“People are stupid; given proper motivation, almost anyone will believe almost anything. Because people are stupid, they will believe a lie because they want to believe it’s true, or because they are afraid it might be true.” – Terry Goodkind 🕊️
Last Week: Trying to move from survival mode to thriving, but it feels like I’m climbing straight up sometimes.
This Week: My husband came back, it does feel good, he hasn’t figured out our next step, but I am happy being here right now, even though I want my own space just knowing it’s coming helps.
Mental Health: I’m having fun teaching, having fun with our group, having fun with summer school, trying to cook and clean more, but I have a lot of good moments where I see the kids empowered and I know I had something to do with it, I like to see my kids happy, I like to see the other kids happy, I know they both bring each other up.

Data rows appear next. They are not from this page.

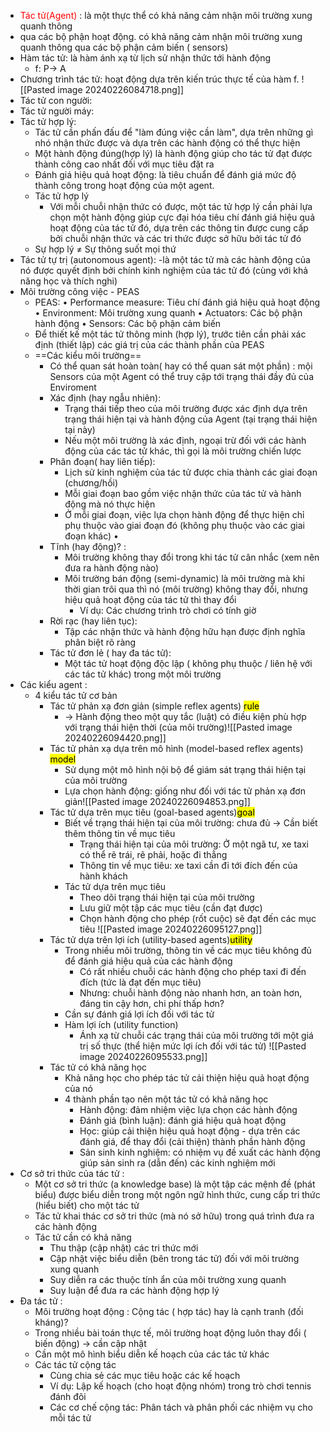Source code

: - <span style = "color:red">Tác tử(Agent)</span>   : là một thực thể có khả năng cảm nhận môi trường xung quanh thông 
- qua các bộ phận hoạt động. có khả năng cảm nhận môi trường xung quanh thông qua các bộ phận cảm biến ( sensors)
- Hàm tác tử: là hàm ánh xạ từ lịch sử nhận thức tới hành động 
	- f: P-> A
- Chương trình tác tử: hoạt động dựa trên kiến trúc thực tế của hàm f.
	 ![[Pasted image 20240226084718.png]]
- Tác tử con người:
- Tác tử người máy:
- Tác tử hợp lý: 
	- Tác tử cần phấn đấu để "làm đúng việc cần làm", dựa trên những gì nhó nhận thức được và dựa trên các hành động có thể thực hiện
	- Một hành động đúng(hợp lý) là hành động giúp cho tác tử đạt được thành công cao nhất đối với mục tiêu đặt ra
	- Đánh giá hiệu quả hoạt động: là tiêu chuẩn để đánh giá mức độ thành công trong hoạt động của một agent.
	- Tác tử hợp lý
		-  Với mỗi chuỗi nhận thức có được, một tác tử hợp lý cần phải lựa chọn một hành động giúp cực đại hóa tiêu chí đánh giá hiệu quả hoạt động của tác tử đó, dựa trên các thông tin được cung cấp bởi chuỗi nhận thức và các tri thức được sở hữu bởi tác tử đó
	- Sự hợp lý $\neq$  Sự thông suốt mọi thứ
- Tác tử tự trị (autonomous agent):
	-là một tác tử mà các hành động của nó được quyết định bởi chính kinh nghiệm của tác tử đó (cùng với khả năng học và thích nghi)
- Môi trường công việc - PEAS
	- PEAS:
		• Performance measure: Tiêu chí đánh giá hiệu quả hoạt động 
		• Environment: Môi trường xung quanh 
		• Actuators: Các bộ phận hành động 
		• Sensors: Các bộ phận cảm biến 
	- Để thiết kế một tác tử thông minh (hợp lý), trước tiên cần phải xác định (thiết lập) các giá trị của các thành phần của PEAS
	- ==Các kiểu môi trường==
		- Có thể quan sát hoàn toàn( hay có thể quan sát một phần) : mội Sensors của một Agent có thể truy cập tới trạng thái đầy đủ của Enviroment
		- Xác định (hay ngẫu nhiên):
			- Trạng thái tiếp theo của môi trường được xác định dựa trên trạng thái hiện tại và hành động của Agent (tại trạng thái hiện tại này)
			- Nếu một môi trường là xác định, ngoại trừ đối với các hành động của các tác tử khác, thì gọi là môi trường chiến lược
		- Phân đoạn( hay liên tiếp):
			- Lịch sử kinh nghiệm của tác tử được chia thành các giai đoạn (chương/hồi) 
			- Mỗi giai đoạn bao gồm việc nhận thức của tác tử và hành động mà nó thực hiện 
			- Ở mỗi giai đoạn, việc lựa chọn hành động để thực hiện chỉ phụ thuộc vào giai đoạn đó (không phụ thuộc vào các giai đoạn khác) •
		- Tĩnh (hay động)? :
			- Môi trường không thay đổi trong khi tác tử cân nhắc (xem nên đưa ra hành động nào) 
			- Môi trường bán động (semi-dynamic) là môi trường mà khi thời gian trôi qua thì nó (môi trường) không thay đổi, nhưng hiệu quả hoạt động của tác tử thì thay đổi 
				-  Ví dụ: Các chương trình trò chơi có tính giờ
		- Rời rạc (hay liên tục):
			- Tập các nhận thức và hành động hữu hạn được định nghĩa phân biệt rõ ràng
		- Tác tử đơn lẻ ( hay đa tác tử):
			- Một tác tử hoạt động độc lập ( không phụ thuộc / liên hệ với các tác tử khác) trong một môi trường 
- Các kiểu agent :
	- 4 kiểu tác tử cơ bản 
		- Tác tử phản xạ đơn giản (simple reflex agents) <mark>rule</mark>
			- $\rightarrow$ Hành động theo một quy tắc (luật) có điều kiện phù hợp với trạng thái hiện thời (của môi trường)![[Pasted image 20240226094420.png]]
		- Tác tử phản xạ dựa trên mô hình (model-based reflex agents) <mark>model</mark>
			-  Sử dụng một mô hình nội bộ để giám sát trạng thái hiện tại của môi trường 
			- Lựa chọn hành động: giống như đối với tác tử phản xạ đơn giản![[Pasted image 20240226094853.png]]
		- Tác tử dựa trên mục tiêu (goal-based agents)<mark>goal</mark> 
			-  Biết về trạng thái hiện tại của môi trường: chưa đủ → Cần biết thêm thông tin về mục tiêu 
				- Trạng thái hiện tại của môi trường: Ở một ngã tư, xe taxi có thể rẽ trái, rẽ phải, hoặc đi thẳng 
				- Thông tin về mục tiêu: xe taxi cần đi tới đích đến của hành khách 
			- Tác tử dựa trên mục tiêu 
				- Theo dõi trạng thái hiện tại của môi trường 
				- Lưu giữ một tập các mục tiêu (cần đạt được) 
				- Chọn hành động cho phép (rốt cuộc) sẽ đạt đến các mục tiêu
			![[Pasted image 20240226095127.png]]
		- Tác tử dựa trên lợi ích (utility-based agents)<mark>utility</mark>
			- Trong nhiều môi trường, thông tin về các mục tiêu không đủ để đánh giá hiệu quả của các hành động 
				- Có rất nhiều chuỗi các hành động cho phép taxi đi đến đích (tức là đạt đến mục tiêu) 
				- Nhưng: chuỗi hành động nào nhanh hơn, an toàn hơn, đáng tin cậy hơn, chi phí thấp hơn? 
			- Cần sự đánh giá lợi ích đối với tác tử 
			- Hàm lợi ích (utility function) 
				- Ánh xạ từ chuỗi các trạng thái của môi trường tới một giá trị số thực (thể hiện mức lợi ích đối với tác tử)
			![[Pasted image 20240226095533.png]]
		- Tác tử có khả năng học 
			- Khả năng học cho phép tác tử cải thiện hiệu quả hoạt động của nó 
			- 4 thành phần tạo nên một tác tử có khả năng học 
				- Hành động: đảm nhiệm việc lựa chọn các hành động
				- Đánh giá (bình luận): đánh giá hiệu quả hoạt động 
				- Học: giúp cải thiện hiệu quả hoạt động - dựa trên các đánh giá, để thay đổi (cải thiện) thành phần hành động 
				- Sản sinh kinh nghiệm: có nhiệm vụ đề xuất các hành động giúp sản sinh ra (dẫn đến) các kinh nghiệm mới
- Cơ sở tri thức của tác tử :
	-  Một cơ sở tri thức (a knowledge base) là một tập các mệnh đề (phát biểu) được biểu diễn trong một ngôn ngữ hình thức, cung cấp tri thức (hiểu biết) cho một tác tử 
	- Tác tử khai thác cơ sở tri thức (mà nó sở hữu) trong quá trình đưa ra các hành động 
	- Tác tử cần có khả năng 
		- Thu thập (cập nhật) các tri thức mới 
		- Cập nhật việc biểu diễn (bên trong tác tử) đối với môi trường xung quanh 
		- Suy diễn ra các thuộc tính ẩn của môi trường xung quanh 
		- Suy luận để đưa ra các hành động hợp lý
- Đa tác tử : 
	- Môi trường hoạt động : Cộng tác ( hợp tác) hay là cạnh tranh (đối kháng)?
	- Trong nhiều bài toán thực tế, môi trường hoạt động luôn thay đổi ( biến động)
		$\rightarrow$ cần cập nhật
	- Cần một mô hình biểu diễn kế hoạch của các tác tử khác 
	- Các tác tử cộng tác 
		-  Cùng chia sẻ các mục tiêu hoặc các kế hoạch 
		- Ví dụ: Lập kế hoạch (cho hoạt động nhóm) trong trò chơi tennis đánh đôi
		- Các cơ chế cộng tác: Phân tách và phân phối các nhiệm vụ cho mỗi tác tử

Physical Health: Trying to start cooking more, but bit by bit, not all at once.
Social Health: Have the cave trip coming up and summer camping, looking forward to both.
“Without forgiveness life is governed by an endless cycle of resentment and retaliation.”– Roberto Assagioli
“There is no small act of kindness. Every compassionate act makes large the world.”
–Mary Anne Radmacher
Saturday: Last week I drove a good part of the day dropping off my husband at the airport 100 miles away, so 200 round trip. This week I was super tired, I think I was fighting off being sick and then I didn’t get sick, so totally worth it to get some rest. It reminded me of what a good idea the Sabbath as a rest day was and the story of queen Ester that I watched with my friends on Purim this year, they left the country and I miss them.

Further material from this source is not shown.